Homosexual means people of either sex who are attracted to people of their own gender but take care how you use it..it can be considered offensive because of past associations with illegal behaviour and mental illness’. ..Transgender or trans is a good umbrella term. A person born male would be described as a transgender woman and vice versa. Use the appropriate pronoun - she or he…we would generally refer to a trans person by their current identity only..if in doubt ask the person involved how they would like to be described’.

Summer 2014 All About Trans had an Interaction with CBeebies and CBBC, attended by Helen Bullough, Head of CBBC In House Productions, and Joe Godwin, Head of BBC Children’s, who went on to chair a second social event in September 2014 of that year

‘Outcome of the meeting: volunteers worked with the researchers to provide support for the My Life documentary featuring a young transgender boy called Leo. My Life – I am Leo was broadcast in November 2014 on CBBC’

July 2014 All About trans interaction with Sue Owen, the Managing Editor for BBC Radio Merseyside and Aziz Rashid, Head of Regional & Local Programmes at BBC North West.

August 2014 All About Trans interaction with the Audience Council in Wales (which no longer exists)

September 2014 Second CBBC About Trans interaction (see above) attended by Kay Benbow (Controller at CBeebies) and Vanessa Amberleigh (Executive Producer CBeebies).

April 2015 BBC2 broadcasts Louis Theroux: Transgender kids

Around this period Cathy Newman met All About Trans but we haven’t got the date.

 

April 2015 BBC producer Louisa Compton (now head of Channel 4 News and Current Affairs) and Victoria Derbyshire launch the Victoria Derbyshire show.

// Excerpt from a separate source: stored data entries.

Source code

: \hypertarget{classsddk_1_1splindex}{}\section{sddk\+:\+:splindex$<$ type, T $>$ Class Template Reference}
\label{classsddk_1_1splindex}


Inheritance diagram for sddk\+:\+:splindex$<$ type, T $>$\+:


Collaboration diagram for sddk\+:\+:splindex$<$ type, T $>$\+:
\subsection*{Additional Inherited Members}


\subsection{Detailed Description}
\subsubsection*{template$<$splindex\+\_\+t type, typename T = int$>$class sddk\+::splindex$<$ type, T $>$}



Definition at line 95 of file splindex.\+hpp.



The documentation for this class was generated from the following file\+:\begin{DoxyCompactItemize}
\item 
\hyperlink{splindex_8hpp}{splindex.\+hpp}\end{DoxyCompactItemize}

The first programme is dominated by a 15-minute film on ‘Transgender Children’ and guest discussions. Later that year the programme wins Pink News Broadcaster of the Year. ‘Compton: “In the six months we’ve been on air, I’m really proud that our first and probably only ever award is a PinkNews Award’

October 2015 Ofcom attends roundtable organised by the LGBT Consortium about portrayals in the media of members of the trans community. At the event Trans Media Watch asked for and was promised a meeting with Ofcom’s Content Standards Team.

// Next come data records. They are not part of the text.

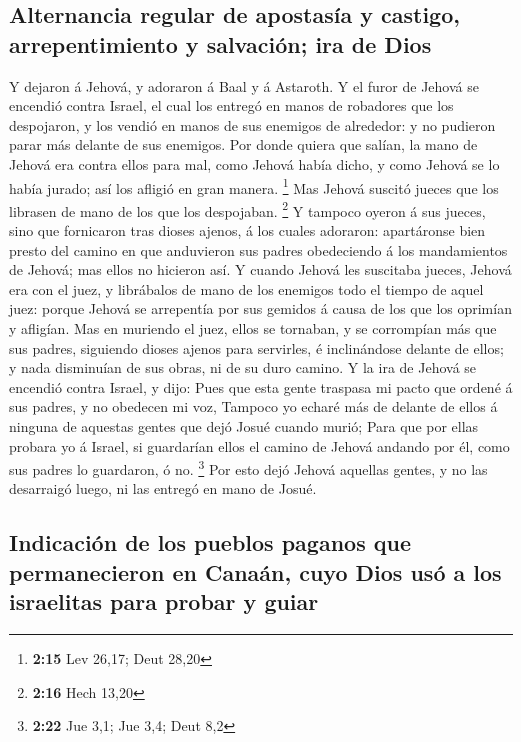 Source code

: \hypertarget{alternancia-regular-de-apostasuxeda-y-castigo-arrepentimiento-y-salvaciuxf3n-ira-de-dios}{%
\subsection{Alternancia regular de apostasía y castigo, arrepentimiento
y salvación; ira de
Dios}\label{alternancia-regular-de-apostasuxeda-y-castigo-arrepentimiento-y-salvaciuxf3n-ira-de-dios}}

 Y dejaron á Jehová, y adoraron á Baal y á Astaroth.
 Y el furor de Jehová se encendió contra Israel, el cual
los entregó en manos de robadores que los despojaron, y los vendió en
manos de sus enemigos de alrededor: y no pudieron parar más delante de
sus enemigos.  Por donde quiera que salían, la mano de
Jehová era contra ellos para mal, como Jehová había dicho, y como Jehová
se lo había jurado; así los afligió en gran manera. \footnote{\textbf{2:15}
  Lev 26,17; Deut 28,20}  Mas Jehová suscitó jueces que
los librasen de mano de los que los despojaban. \footnote{\textbf{2:16}
  Hech 13,20}  Y tampoco oyeron á sus jueces, sino que
fornicaron tras dioses ajenos, á los cuales adoraron: apartáronse bien
presto del camino en que anduvieron sus padres obedeciendo á los
mandamientos de Jehová; mas ellos no hicieron así.  Y
cuando Jehová les suscitaba jueces, Jehová era con el juez, y librábalos
de mano de los enemigos todo el tiempo de aquel juez: porque Jehová se
arrepentía por sus gemidos á causa de los que los oprimían y afligían.
 Mas en muriendo el juez, ellos se tornaban, y se
corrompían más que sus padres, siguiendo dioses ajenos para servirles, é
inclinándose delante de ellos; y nada disminuían de sus obras, ni de su
duro camino.  Y la ira de Jehová se encendió contra
Israel, y dijo: Pues que esta gente traspasa mi pacto que ordené á sus
padres, y no obedecen mi voz,  Tampoco yo echaré más de
delante de ellos á ninguna de aquestas gentes que dejó Josué cuando
murió;  Para que por ellas probara yo á Israel, si
guardarían ellos el camino de Jehová andando por él, como sus padres lo
guardaron, ó no. \footnote{\textbf{2:22} Jue 3,1; Jue 3,4; Deut 8,2}
 Por esto dejó Jehová aquellas gentes, y no las
desarraigó luego, ni las entregó en mano de Josué.

\hypertarget{indicaciuxf3n-de-los-pueblos-paganos-que-permanecieron-en-canauxe1n-cuyo-dios-usuxf3-a-los-israelitas-para-probar-y-guiar}{%
\subsection{Indicación de los pueblos paganos que permanecieron en
Canaán, cuyo Dios usó a los israelitas para probar y
guiar}\label{indicaciuxf3n-de-los-pueblos-paganos-que-permanecieron-en-canauxe1n-cuyo-dios-usuxf3-a-los-israelitas-para-probar-y-guiar}}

November 2015 Culture Minister Ed Vaizey tells Maria Miller MP that ‘Ofcom are currently updating their research about attitudes to offensive language’ and ‘testing audience attitudes to discriminatory language about trans people including a sub-group of participants from the trans community’.

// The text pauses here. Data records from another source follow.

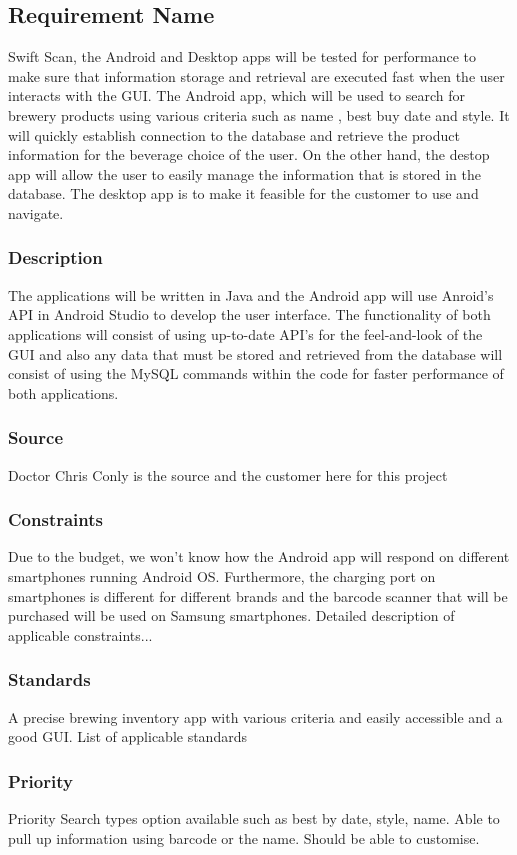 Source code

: \subsection{Requirement Name}
Swift Scan, the Android and Desktop apps will be tested for performance to make sure that information storage and retrieval are executed fast when the user interacts with the GUI. The Android app, which will be used to search for brewery products using various criteria such as name , best buy date and style. It will  quickly establish connection to the database and retrieve the product information for the beverage choice of the user.  On the other hand, the destop app will allow the user to easily manage the information that is stored in the database. The desktop app is to make it feasible for the customer to use and navigate. 
\subsubsection{Description}
The applications will be written in Java and the Android app will use Anroid's API in Android Studio to develop the user interface.  The functionality of both applications will consist of using up-to-date API's for the feel-and-look of the GUI and also any data that must be stored and retrieved from the database will consist of using the MySQL commands within the code for faster performance of both applications. 
\subsubsection{Source}
Doctor Chris Conly is the source and the customer here for this project
\subsubsection{Constraints}
Due to the budget, we won't know how the Android app will respond on different smartphones running Android OS.  Furthermore, the charging port on smartphones is different for different brands and the barcode scanner that will be purchased will be used on Samsung smartphones.
Detailed description of applicable constraints...
\subsubsection{Standards}
A precise brewing inventory app with various criteria and easily accessible and a good GUI.
List of applicable standards
\subsubsection{Priority}
Priority
Search types option available such as best by date, style, name.
Able to pull up information using barcode or the name.
Should be able to customise.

March 2016 All About Trans has a third interaction with BBC Wales in Cardiff. Records of the first two were wiped. The third interaction involved ‘chatting about trans experiences in schools’. This time transactivists also met Pete Shuttleworth, Sport Digital Editor.

March 2016 - All About Trans further interaction with BBC North West ‘talking schools and education’ (Follow up April 2016 - Second Victoria Derbyshire film on ‘trans’ children under 10 and associated articles and discussions. There have been no more follow ups but throughout its life the VD show driven by Louisa Compton focussed on affirming transgender identities.

Spring 2016 All About Trans interaction with Newsnight team including Evan Davies

 

2016 Diversity strategy for the first time includes an ‘LGBT’ target representation of 8%. ‘Unconscious bias’ training made mandatory. Inclusion objectives issued to managers.

2016 IPSO meets All About Trans and publishes new Transgender Guidance recommending All About Trans, Trans Media Watch, Mermaids and several other trans activist organisations for ‘further advice and support’.

Records of this guidance and meeting were subsequently deleted.

*******

End of Part One

By 2015, when Stonewall adopted the ‘T’, trans affirmation and self-identification were already embedded at the BBC. By 2016 and 2017 BBC programmes and pages were flooded with transgender ‘lived experiences’. As soon as a Women’s Network was established it was immediately declared to be ‘for all genders’. By 2018 its Diversity Lead was speaking at a conference on the ‘Next Steps for Transgender Equality’ and the BBC had a staff member ‘managing the relationship with Stonewall’, yet it struggled to report the GRA consultation at all. Capture was complete and there was some way to go before there was any glimmer of change.